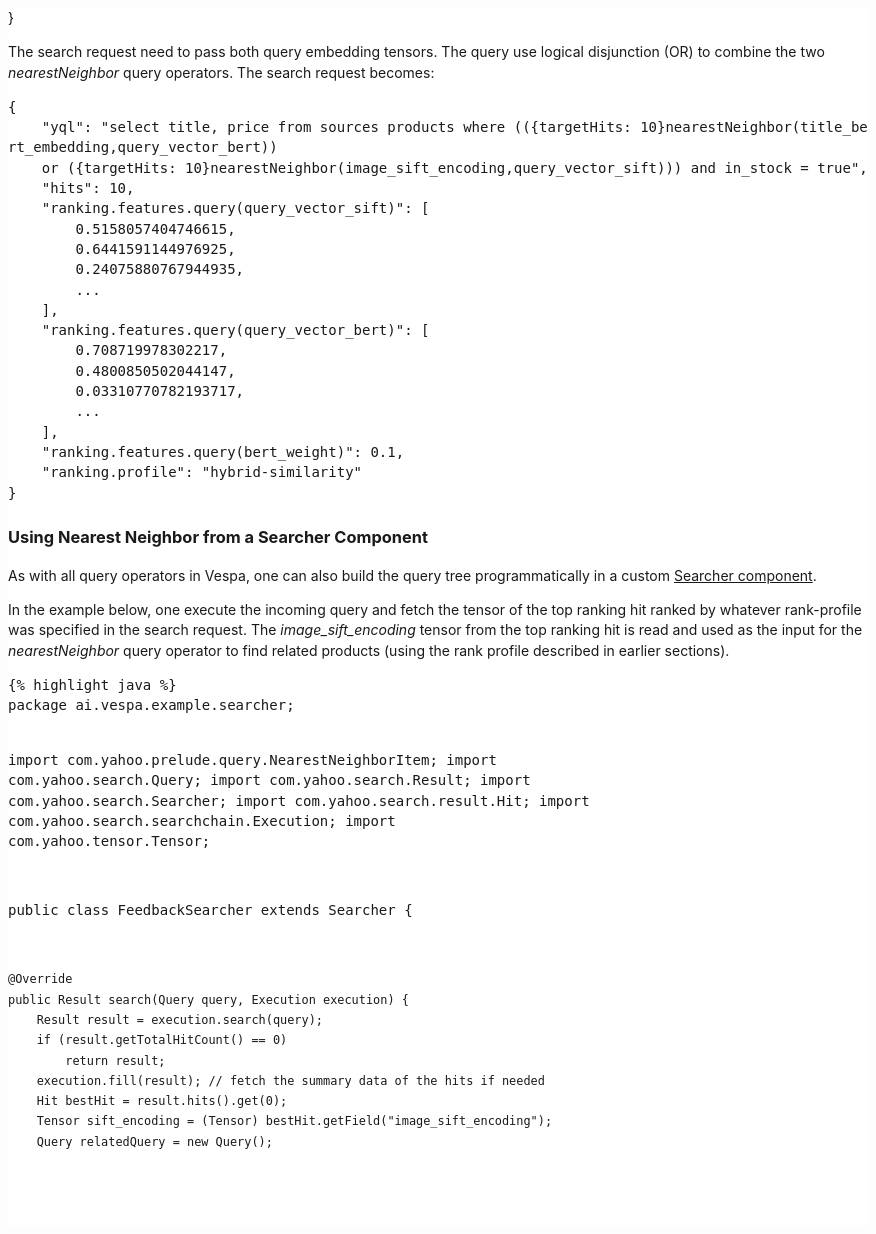 }
</pre>
<p>
  The search request need to pass both query embedding tensors.
  The query use logical disjunction (OR) to combine the two <em>nearestNeighbor</em> query operators.
  The search request becomes:
</p>
<pre>
{
    "yql": "select title, price from sources products where (({targetHits: 10}nearestNeighbor(title_bert_embedding,query_vector_bert))
    or ({targetHits: 10}nearestNeighbor(image_sift_encoding,query_vector_sift))) and in_stock = true",
    "hits": 10,
    "ranking.features.query(query_vector_sift)": [
        0.5158057404746615,
        0.6441591144976925,
        0.24075880767944935,
        ...
    ],
    "ranking.features.query(query_vector_bert)": [
        0.708719978302217,
        0.4800850502044147,
        0.03310770782193717,
        ...
    ],
    "ranking.features.query(bert_weight)": 0.1,
    "ranking.profile": "hybrid-similarity"
}
</pre>


<h3 id="programmatic-usage">Using Nearest Neighbor from a Searcher Component</h3>
<p>
  As with all query operators in Vespa, one can also build the query tree programmatically
  in a custom <a href="searcher-development.html">Searcher component</a>.
</p>
<p>
  In the example below,
  one execute the incoming query and fetch the tensor of the top ranking hit
  ranked by whatever rank-profile was specified in the search request.
  The <em>image_sift_encoding</em> tensor from the top ranking hit is read and used as the input
  for the <em>nearestNeighbor</em> query operator
  to find related products (using the rank profile described in earlier sections).
</p>
<pre>{% highlight java %}
package ai.vespa.example.searcher;

import com.yahoo.prelude.query.NearestNeighborItem;
import com.yahoo.search.Query;
import com.yahoo.search.Result;
import com.yahoo.search.Searcher;
import com.yahoo.search.result.Hit;
import com.yahoo.search.searchchain.Execution;
import com.yahoo.tensor.Tensor;

public class FeedbackSearcher extends Searcher {

    @Override
    public Result search(Query query, Execution execution) {
        Result result = execution.search(query);
        if (result.getTotalHitCount() == 0)
            return result;
        execution.fill(result); // fetch the summary data of the hits if needed
        Hit bestHit = result.hits().get(0);
        Tensor sift_encoding = (Tensor) bestHit.getField("image_sift_encoding");
        Query relatedQuery = new Query();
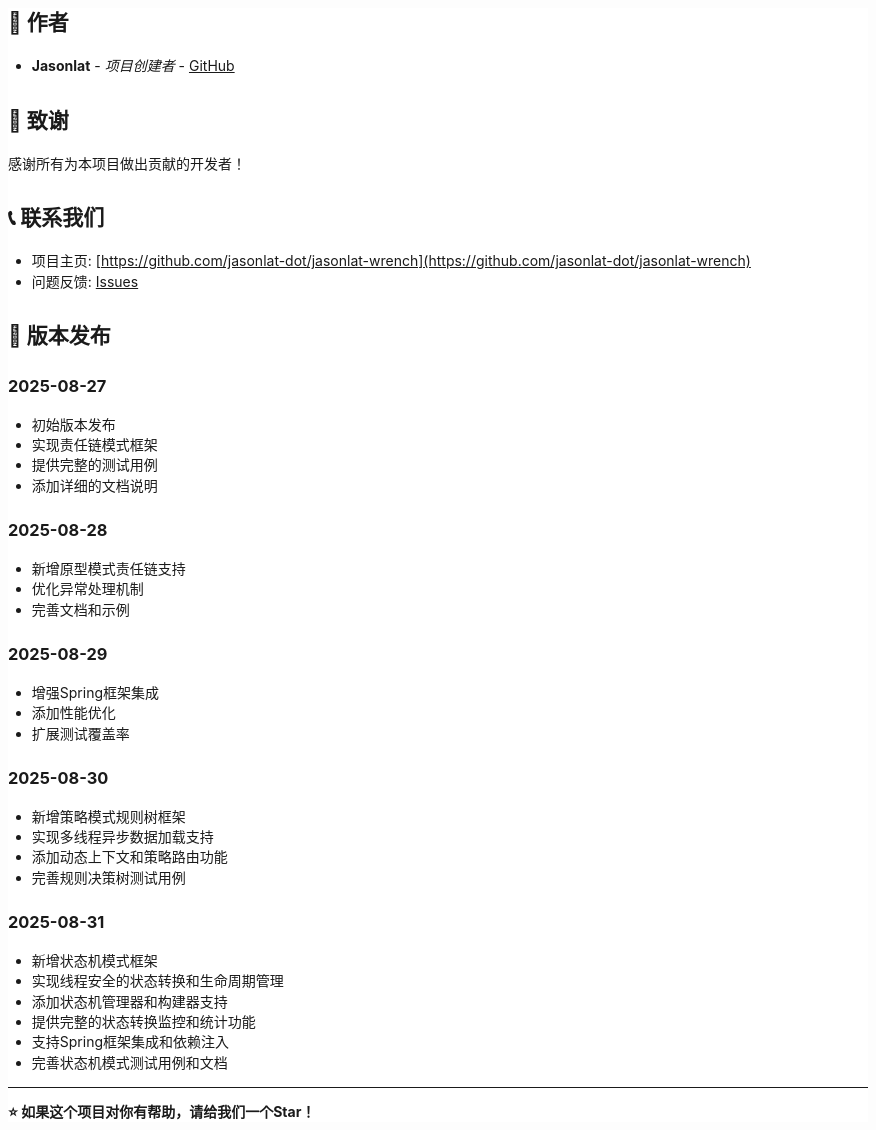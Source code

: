 ## 👥 作者

- **Jasonlat** - *项目创建者* - [GitHub](https://github.com/jasonlat-dot)

## 🙏 致谢

感谢所有为本项目做出贡献的开发者！

## 📞 联系我们

- 项目主页: [https://github.com/jasonlat-dot/jasonlat-wrench](https://github.com/jasonlat-dot/jasonlat-wrench)
- 问题反馈: [Issues](https://github.com/jasonlat-dot/jasonlat-wrench/issues)

## 🔄 版本发布

### 2025-08-27
- 初始版本发布
- 实现责任链模式框架
- 提供完整的测试用例
- 添加详细的文档说明

### 2025-08-28
- 新增原型模式责任链支持
- 优化异常处理机制
- 完善文档和示例

### 2025-08-29
- 增强Spring框架集成
- 添加性能优化
- 扩展测试覆盖率

### 2025-08-30
- 新增策略模式规则树框架
- 实现多线程异步数据加载支持
- 添加动态上下文和策略路由功能
- 完善规则决策树测试用例

### 2025-08-31
- 新增状态机模式框架
- 实现线程安全的状态转换和生命周期管理
- 添加状态机管理器和构建器支持
- 提供完整的状态转换监控和统计功能
- 支持Spring框架集成和依赖注入
- 完善状态机模式测试用例和文档

---

**⭐ 如果这个项目对你有帮助，请给我们一个Star！**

==================================================

§ What to produce
Write out, please, the lines of the listing above from the one with "package ai.vespa.example.searcher;" through the very last, exactly as given and with no pictures.

§ Task response
package ai.vespa.example.searcher;

import com.yahoo.prelude.query.NearestNeighborItem;
import com.yahoo.search.Query;
import com.yahoo.search.Result;
import com.yahoo.search.Searcher;
import com.yahoo.search.result.Hit;
import com.yahoo.search.searchchain.Execution;
import com.yahoo.tensor.Tensor;

public class FeedbackSearcher extends Searcher {

    @Override
    public Result search(Query query, Execution execution) {
        Result result = execution.search(query);
        if (result.getTotalHitCount() == 0)
            return result;
        execution.fill(result); // fetch the summary data of the hits if needed
        Hit bestHit = result.hits().get(0);
        Tensor sift_encoding = (Tensor) bestHit.getField("image_sift_encoding");
        Query relatedQuery = new Query();
Source code

: ## 👥 作者

- **Jasonlat** - *项目创建者* - [GitHub](https://github.com/jasonlat-dot)

## 🙏 致谢

感谢所有为本项目做出贡献的开发者！

## 📞 联系我们

- 项目主页: [https://github.com/jasonlat-dot/jasonlat-wrench](https://github.com/jasonlat-dot/jasonlat-wrench)
- 问题反馈: [Issues](https://github.com/jasonlat-dot/jasonlat-wrench/issues)

## 🔄 版本发布

### 2025-08-27
- 初始版本发布
- 实现责任链模式框架
- 提供完整的测试用例
- 添加详细的文档说明

### 2025-08-28
- 新增原型模式责任链支持
- 优化异常处理机制
- 完善文档和示例

### 2025-08-29
- 增强Spring框架集成
- 添加性能优化
- 扩展测试覆盖率

### 2025-08-30
- 新增策略模式规则树框架
- 实现多线程异步数据加载支持
- 添加动态上下文和策略路由功能
- 完善规则决策树测试用例

### 2025-08-31
- 新增状态机模式框架
- 实现线程安全的状态转换和生命周期管理
- 添加状态机管理器和构建器支持
- 提供完整的状态转换监控和统计功能
- 支持Spring框架集成和依赖注入
- 完善状态机模式测试用例和文档

---

**⭐ 如果这个项目对你有帮助，请给我们一个Star！**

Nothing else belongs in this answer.